Regarding the scratching, I did notice his ears look very dry, but I don't think he's scratching himself. I'm also not sure what's the standard appearance of skin for hedgehogs, I tried googling it, but most of them aren't detailed enough for me to see their ears properly. The scratching sounds more like scratching against the pastic bottom of the cage with his nails. He's usually under his blanket when the scratching happens, so I never get to observe what exactly he's scratching. 

I don't have a thermometer in the cage yet. However, I did buy a small personal heater for the part of the room he's in (he's in a small part where it sticks out from the room, I suspect it use to be a walk in closet). I'll get a digital thermometer as soon as possible. 

As for licking the floor, he didn't get to do it for long before I noticed and picked him up. He didn't anoint after it. I'll try to stop him from doing it.

Before he gets used to his wheel, should I let him out of his cage as much as I can just so he can get exercise walking around? There's not a lot of places where he can hide so I don't really worry about him dissappearing when I'm doing my work in the same room.

Thanks again for the reply!


----------



## PJM (May 7, 2010)

Welcome to HHC! When you get him out, do you have something for him to hide in? I usually have a towel or blanket or cuddle bag. They feel more secure if they have a place to hide. Just having him in your lap, even if he's hidden should let him get more familiar with you.

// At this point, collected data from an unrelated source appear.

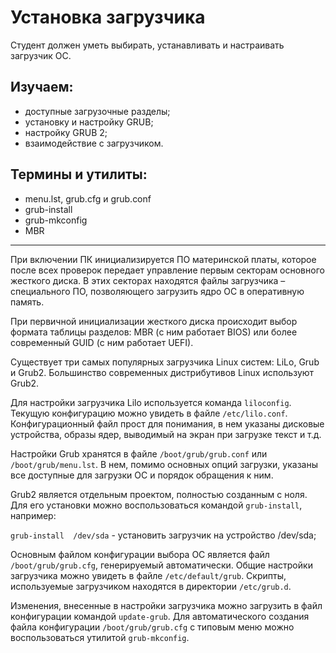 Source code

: # Установка загрузчика

Студент должен уметь выбирать, устанавливать и настраивать загрузчик ОС.

## Изучаем:

- доступные загрузочные разделы;
- установку и настройку GRUB;
- настройку GRUB 2;
- взаимодействие с загрузчиком.

## Термины и утилиты:

- menu.lst, grub.cfg и grub.conf
- grub-install
- grub-mkconfig
- MBR

---

При включении ПК инициализируется ПО материнской платы, которое после всех проверок передает управление первым секторам основного жесткого диска. В этих секторах находятся файлы загрузчика – специального ПО, позволяющего загрузить ядро ОС в оперативную память.

При первичной инициализации жесткого диска происходит выбор формата таблицы разделов: MBR (с ним работает BIOS) или более современный GUID (с ним работает UEFI).

Существует три самых популярных загрузчика Linux систем: LiLo, Grub и Grub2. Большинство современных дистрибутивов Linux используют Grub2.

Для настройки загрузчика Lilo используется команда `liloconfig`. Текущую конфигурацию можно увидеть в файле `/etc/lilo.conf`. Конфигурационный файл прост для понимания, в нем указаны дисковые устройства, образы ядер, выводимый на экран при загрузке текст и т.д.

Настройки Grub хранятся в файле `/boot/grub/grub.conf` или `/boot/grub/menu.lst`. В нем, помимо основных опций загрузки, указаны все доступные для загрузки ОС и порядок обращения к ним.

Grub2 является отдельным проектом, полностью созданным с ноля. Для его установки можно воспользоваться командой `grub-install`, например:

`grub-install  /dev/sda`        - установить загрузчик на устройство /dev/sda;

Основным файлом конфигурации выбора ОС является файл `/boot/grub/grub.cfg`, генерируемый автоматически.  Общие настройки загрузчика можно увидеть в файле `/etc/default/grub`. Скрипты, используемые загрузчиком находятся в директории `/etc/grub.d`.

Изменения, внесенные в настройки загрузчика можно загрузить в файл конфигурации командой `update-grub`. Для автоматического создания файла конфигурации `/boot/grub/grub.cfg` с типовым меню можно воспользоваться утилитой `grub-mkconfig`.
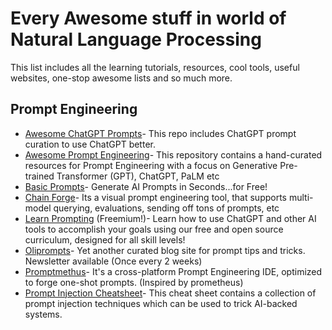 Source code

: # Every Awesome stuff in world of Natural Language Processing
This list includes all the learning tutorials, resources, cool tools, useful websites, one-stop awesome lists and so much more.

## Prompt Engineering

- [Awesome ChatGPT Prompts](https://prompts.chat/)- This repo includes ChatGPT prompt curation to use ChatGPT better.
- [Awesome Prompt Engineering](https://github.com/promptslab/Awesome-Prompt-Engineering?tab=readme-ov-file#tools--code)- This repository contains a hand-curated resources for Prompt Engineering with a focus on Generative Pre-trained Transformer (GPT), ChatGPT, PaLM etc
- [Basic Prompts](https://www.basicaiprompts.com/)- Generate AI Prompts in Seconds...for Free!
- [Chain Forge](https://github.com/ianarawjo/ChainForge)- Its a visual prompt engineering tool, that supports multi-model querying, evaluations, sending off tons of prompts, etc
- [Learn Prompting](https://learnprompting.org/) (Freemium!)- Learn how to use ChatGPT and other AI tools to accomplish your goals using our free and open source curriculum, designed for all skill levels!
- [Oliprompts](https://oliprompts.com/)- Yet another curated blog site for prompt tips and tricks. Newsletter available (Once every 2 weeks)
- [Promptmethus](https://promptmetheus.com/)- It's a cross-platform Prompt Engineering IDE, optimized to forge one-shot prompts. (Inspired by prometheus)
- [Prompt Injection Cheatsheet](https://blog.seclify.com/prompt-injection-cheat-sheet/)- This cheat sheet contains a collection of prompt injection techniques which can be used to trick AI-backed systems.
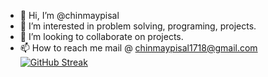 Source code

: - 👋 Hi, I’m @chinmaypisal
- 👀 I’m interested in problem solving, programing, projects. 
- 💞️ I’m looking to collaborate on projects.
- 📫 How to reach me mail @ chinmaypisal1718@gmail.com
[![GitHub Streak](https://streak-stats.demolab.com/?user=DenverCoder1)](https://git.io/streak-stats)
<!---
chinmay404/chinmay404 is a ✨ special ✨ repository because its `README.md` (this file) appears on your GitHub profile.
You can click the Preview link to take a look at your changes.
--->
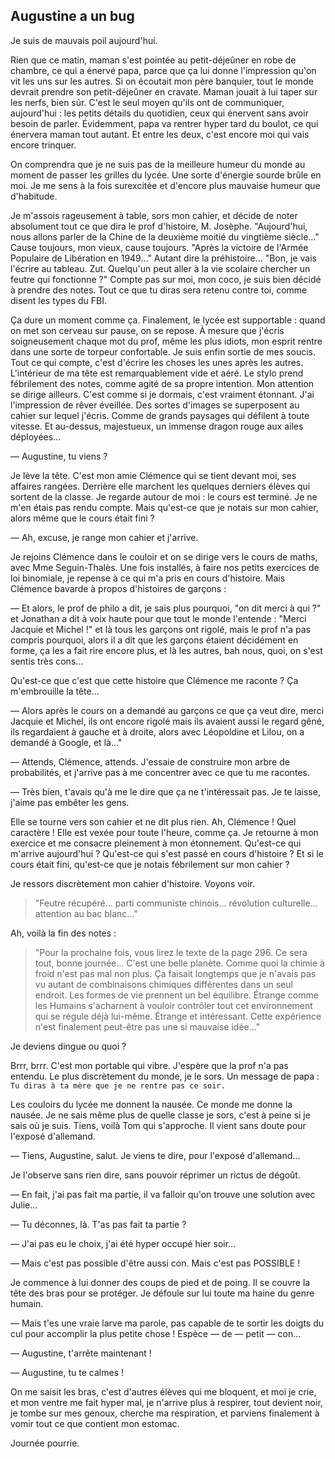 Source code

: ## Augustine a un bug

Je suis de mauvais poil aujourd'hui.

Rien que ce matin, maman s'est pointée au petit-déjeûner en robe de chambre, ce qui a énervé papa, parce que ça lui donne l'impression qu'on vit les uns sur les autres.
Si on écoutait mon père banquier, tout le monde devrait prendre son petit-déjeûner en cravate.
Maman jouait à lui taper sur les nerfs, bien sûr.
C'est le seul moyen qu'ils ont de communiquer, aujourd'hui : les petits détails du quotidien, ceux qui énervent sans avoir besoin de parler.
Évidemment, papa va rentrer hyper tard du boulot, ce qui énervera maman tout autant.
Et entre les deux, c'est encore moi qui vais encore trinquer.

On comprendra que je ne suis pas de la meilleure humeur du monde au moment de passer les grilles du lycée.
Une sorte d'énergie sourde brûle en moi.
Je me sens à la fois surexcitée et d'encore plus mauvaise humeur que d'habitude.

Je m'assois rageusement à table, sors mon cahier, et décide de noter absolument tout ce que dira le prof d'histoire, M. Josèphe.
"Aujourd'hui, nous allons parler de la Chine de la deuxième moitié du vingtième siècle..."
Cause toujours, mon vieux, cause toujours.
"Après la victoire de l'Armée Populaire de Libération en 1949..."
Autant dire la préhistoire...
"Bon, je vais l'écrire au tableau. Zut. Quelqu'un peut aller à la vie scolaire chercher un feutre qui fonctionne ?"
Compte pas sur moi, mon coco, je suis bien décidé à prendre des notes.
Tout ce que tu diras sera retenu contre toi, comme disent les types du FBI.

Ça dure un moment comme ça.
Finalement, le lycée est supportable : quand on met son cerveau sur pause, on se repose.
À mesure que j'écris soigneusement chaque mot du prof, même les plus idiots, mon esprit rentre dans une sorte de torpeur confortable.
Je suis enfin sortie de mes soucis.
Tout ce qui compte, c'est d'écrire les choses les unes après les autres.
L'intérieur de ma tête est remarquablement vide et aéré.
Le stylo prend fébrilement des notes, comme agité de sa propre intention.
Mon attention se dirige ailleurs.
C'est comme si je dormais, c'est vraiment étonnant.
J'ai l'impression de rêver éveillée.
Des sortes d'images se superposent au cahier sur lequel j'écris.
Comme de grands paysages qui défilent à toute vitesse.
Et au-dessus, majestueux, un immense dragon rouge aux ailes déployées...

— Augustine, tu viens ?

Je lève la tête.
C'est mon amie Clémence qui se tient devant moi, ses affaires rangées.
Derrière elle marchent les quelques derniers élèves qui sortent de la classe.
Je regarde autour de moi : le cours est terminé.
Je ne m'en étais pas rendu compte.
Mais qu'est-ce que je notais sur mon cahier, alors même que le cours était fini ?

— Ah, excuse, je range mon cahier et j'arrive.

Je rejoins Clémence dans le couloir et on se dirige vers le cours de maths, avec Mme Seguin-Thalès.
Une fois installés, à faire nos petits exercices de loi binomiale, je repense à ce qui m'a pris en cours d'histoire.
Mais Clémence bavarde à propos d'histoires de garçons :

— Et alors, le prof de philo a dit, je sais plus pourquoi, "on dit merci à qui ?"
et Jonathan a dit à voix haute pour que tout le monde l'entende : "Merci Jacquie et Michel !"
et là tous les garçons ont rigolé, mais le prof n'a pas compris pourquoi, alors il a dit que les garçons étaient décidément en forme,
ça les a fait rire encore plus, et là les autres, bah nous, quoi, on s'est sentis très cons...

Qu'est-ce que c'est que cette histoire que Clémence me raconte ?
Ça m'embrouille la tête...

— Alors après le cours on a demandé au garçons ce que ça veut dire, merci Jacquie et Michel, ils ont encore rigolé mais ils avaient aussi le regard gêné, ils regardaient à gauche et à droite, alors avec Léopoldine et Lilou, on a demandé à Google, et là..."

— Attends, Clémence, attends.
J'essaie de construire mon arbre de probabilités, et j'arrive pas à me concentrer avec ce que tu me racontes.

— Très bien, t'avais qu'à me le dire que ça ne t'intéressait pas.
Je te laisse, j'aime pas embêter les gens.

Elle se tourne vers son cahier et ne dit plus rien.
Ah, Clémence ! Quel caractère !
Elle est vexée pour toute l'heure, comme ça.
Je retourne à mon exercice et me consacre pleinement à mon étonnement.
Qu'est-ce qui m'arrive aujourd'hui ?
Qu'est-ce qui s'est passé en cours d'histoire ?
Et si le cours était fini, qu'est-ce que je notais fébrilement sur mon cahier ?

Je ressors discrètement mon cahier d'histoire. Voyons voir.

> "Feutre récupéré... parti communiste chinois... révolution culturelle... attention au bac blanc..."

Ah, voilà la fin des notes :

>"Pour la prochaine fois, vous lirez le texte de la page 296.
Ce sera tout, bonne journée...
C'est une belle planète.
Comme quoi la chimie à froid n'est pas mal non plus.
Ça faisait longtemps que je n'avais pas vu autant de combinaisons chimiques différentes dans un seul endroit.
Les formes de vie prennent un bel équilibre.
Étrange comme les Humains s'acharnent à vouloir contrôler tout cet environnement qui se régule déjà lui-même.
Étrange et intéressant.
Cette expérience n'est finalement peut-être pas une si mauvaise idée..."

Je deviens dingue ou quoi ?

Brrr, brrr. C'est mon portable qui vibre.
J'espère que la prof n'a pas entendu.
Le plus discrètement du monde, je le sors.
Un message de papa : `Tu diras à ta mère que je ne rentre pas ce soir.`

Les couloirs du lycée me donnent la nausée. Ce monde me donne la nausée.
Je ne sais même plus de quelle classe je sors, c'est à peine si je sais où je suis.
Tiens, voilà Tom qui s'approche.
Il vient sans doute pour l'exposé d'allemand.

— Tiens, Augustine, salut. Je viens te dire, pour l'exposé d'allemand...

Je l'observe sans rien dire, sans pouvoir réprimer un rictus de dégoût.

— En fait, j'ai pas fait ma partie, il va falloir qu'on trouve une solution avec Julie...

— Tu déconnes, là. T'as pas fait ta partie ?

— J'ai pas eu le choix, j'ai été hyper occupé hier soir...

— Mais c'est pas possible d'être aussi con. Mais c'est pas POSSIBLE !

Je commence à lui donner des coups de pied et de poing.
Il se couvre la tête des bras pour se protéger.
Je défoule sur lui toute ma haine du genre humain.

— Mais t'es une vraie larve ma parole, pas capable de te sortir les doigts du cul pour accomplir la plus petite chose ! Espèce — de — petit — con...

— Augustine, t'arrête maintenant !

— Augustine, tu te calmes !

On me saisit les bras, c'est d'autres élèves qui me bloquent, et moi je crie, et mon ventre me fait hyper mal, je n'arrive plus à respirer, tout devient noir, je tombe sur mes genoux, cherche ma respiration, et parviens finalement à vomir tout ce que contient mon estomac.

Journée pourrie.
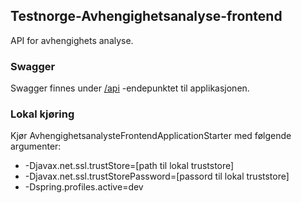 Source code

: ## Testnorge-Avhengighetsanalyse-frontend
API for avhengighets analyse.

### Swagger
Swagger finnes under [/api](https://testnorge-avhengighetsanalyse-frontend.nais.preprod.local/api) -endepunktet til applikasjonen.

### Lokal kjøring
Kjør AvhengighetsanalysteFrontendApplicationStarter med følgende argumenter:
 - -Djavax.net.ssl.trustStore=[path til lokal truststore]
 - -Djavax.net.ssl.trustStorePassword=[passord til lokal truststore]
 - -Dspring.profiles.active=dev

I hope it continues to go well! It's a slow process, just keep at it.


----------



## LarryT (May 12, 2009)

Welcome to HHC and Congrats on the hog!  
Just keep trying and hopefully things will get better!  Take him out and set him on your lap for 30 minutes or so each day. You can use an old shirt to let him hide under while he's out.


----------



## linda9 (Nov 26, 2010)

Thanks everyone! I've got a blanket for him when he's out. He doesn't seem to like staying on me all that much, everytime he's on my lap he tries to run away. I find he tends to slip in between my legs, which might be why he tried to run away because I'm simply not a flat enough surface. But I'll try leaving the blanket on me as well next time so he can hide.


----------



## ThePliny (Jun 3, 2010)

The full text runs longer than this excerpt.